## PROBLEM STATEMENT
Lines of the data that contain the word "eqref" are the ones to copy.

※

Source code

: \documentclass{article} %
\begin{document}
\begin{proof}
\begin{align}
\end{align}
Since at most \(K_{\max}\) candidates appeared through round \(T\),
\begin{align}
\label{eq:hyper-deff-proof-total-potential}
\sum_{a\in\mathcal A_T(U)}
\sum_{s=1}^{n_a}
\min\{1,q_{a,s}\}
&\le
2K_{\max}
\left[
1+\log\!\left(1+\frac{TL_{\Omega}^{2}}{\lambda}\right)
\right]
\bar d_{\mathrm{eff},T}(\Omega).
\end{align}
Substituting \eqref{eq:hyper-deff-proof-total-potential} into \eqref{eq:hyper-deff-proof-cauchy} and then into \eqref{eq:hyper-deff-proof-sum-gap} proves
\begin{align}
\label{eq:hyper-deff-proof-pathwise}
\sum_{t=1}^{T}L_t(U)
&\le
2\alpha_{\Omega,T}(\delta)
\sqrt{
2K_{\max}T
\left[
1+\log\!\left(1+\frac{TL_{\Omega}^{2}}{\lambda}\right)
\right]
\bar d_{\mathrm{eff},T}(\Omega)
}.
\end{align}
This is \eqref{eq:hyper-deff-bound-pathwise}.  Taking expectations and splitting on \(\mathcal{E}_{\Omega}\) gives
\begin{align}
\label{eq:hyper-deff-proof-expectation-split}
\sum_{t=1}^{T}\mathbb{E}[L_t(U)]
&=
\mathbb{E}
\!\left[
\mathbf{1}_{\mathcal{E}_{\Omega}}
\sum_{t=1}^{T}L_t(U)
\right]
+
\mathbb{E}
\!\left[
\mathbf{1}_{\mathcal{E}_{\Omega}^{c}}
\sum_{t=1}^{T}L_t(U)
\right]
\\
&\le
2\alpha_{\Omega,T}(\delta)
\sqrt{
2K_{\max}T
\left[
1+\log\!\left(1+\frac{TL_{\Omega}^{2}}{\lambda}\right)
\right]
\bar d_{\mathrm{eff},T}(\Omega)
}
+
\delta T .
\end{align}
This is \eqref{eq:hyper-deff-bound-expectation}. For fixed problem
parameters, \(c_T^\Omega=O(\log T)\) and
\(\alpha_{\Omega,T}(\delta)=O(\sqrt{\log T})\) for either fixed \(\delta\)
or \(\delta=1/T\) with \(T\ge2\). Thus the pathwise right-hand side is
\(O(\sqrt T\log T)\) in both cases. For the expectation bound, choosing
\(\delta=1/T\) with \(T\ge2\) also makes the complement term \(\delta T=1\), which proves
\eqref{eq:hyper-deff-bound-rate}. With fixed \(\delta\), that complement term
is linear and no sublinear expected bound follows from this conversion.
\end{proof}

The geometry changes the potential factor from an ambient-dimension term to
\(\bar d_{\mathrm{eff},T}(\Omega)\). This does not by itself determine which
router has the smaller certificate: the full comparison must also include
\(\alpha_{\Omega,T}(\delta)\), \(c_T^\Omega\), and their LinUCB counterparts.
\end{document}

※

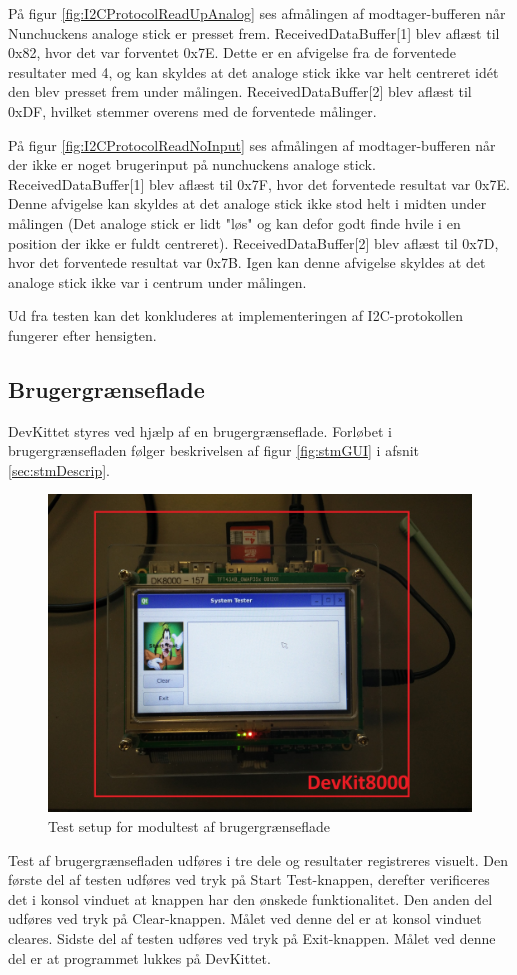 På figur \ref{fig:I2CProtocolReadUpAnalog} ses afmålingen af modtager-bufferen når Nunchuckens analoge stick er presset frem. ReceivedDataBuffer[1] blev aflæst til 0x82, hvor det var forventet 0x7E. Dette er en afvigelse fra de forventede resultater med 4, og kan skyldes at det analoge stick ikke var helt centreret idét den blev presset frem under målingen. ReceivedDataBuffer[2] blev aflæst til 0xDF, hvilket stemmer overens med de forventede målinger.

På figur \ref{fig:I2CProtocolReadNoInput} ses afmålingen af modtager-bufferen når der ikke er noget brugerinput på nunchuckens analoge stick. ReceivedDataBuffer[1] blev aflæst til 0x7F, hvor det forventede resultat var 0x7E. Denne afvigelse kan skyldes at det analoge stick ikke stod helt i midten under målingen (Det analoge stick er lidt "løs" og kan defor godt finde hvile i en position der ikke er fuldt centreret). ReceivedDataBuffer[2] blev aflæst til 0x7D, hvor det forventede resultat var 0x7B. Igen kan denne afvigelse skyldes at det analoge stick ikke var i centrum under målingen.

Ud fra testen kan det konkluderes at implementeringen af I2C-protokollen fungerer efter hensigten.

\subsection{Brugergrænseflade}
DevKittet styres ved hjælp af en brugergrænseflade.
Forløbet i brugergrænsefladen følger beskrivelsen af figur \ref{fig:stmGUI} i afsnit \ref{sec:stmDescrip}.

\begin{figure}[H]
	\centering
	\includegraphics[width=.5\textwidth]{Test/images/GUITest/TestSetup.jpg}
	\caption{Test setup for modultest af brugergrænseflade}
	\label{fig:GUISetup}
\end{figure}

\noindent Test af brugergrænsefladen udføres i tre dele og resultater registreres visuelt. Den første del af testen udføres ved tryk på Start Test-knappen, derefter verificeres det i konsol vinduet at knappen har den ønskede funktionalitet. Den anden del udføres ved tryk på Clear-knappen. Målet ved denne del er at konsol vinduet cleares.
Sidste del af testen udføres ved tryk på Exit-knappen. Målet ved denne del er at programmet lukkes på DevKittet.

※

## RESULT FOR THIS TASK
Substituting \eqref{eq:hyper-deff-proof-total-potential} into \eqref{eq:hyper-deff-proof-cauchy} and then into \eqref{eq:hyper-deff-proof-sum-gap} proves
This is \eqref{eq:hyper-deff-bound-pathwise}.  Taking expectations and splitting on \(\mathcal{E}_{\Omega}\) gives
This is \eqref{eq:hyper-deff-bound-expectation}. For fixed problem
\eqref{eq:hyper-deff-bound-rate}. With fixed \(\delta\), that complement term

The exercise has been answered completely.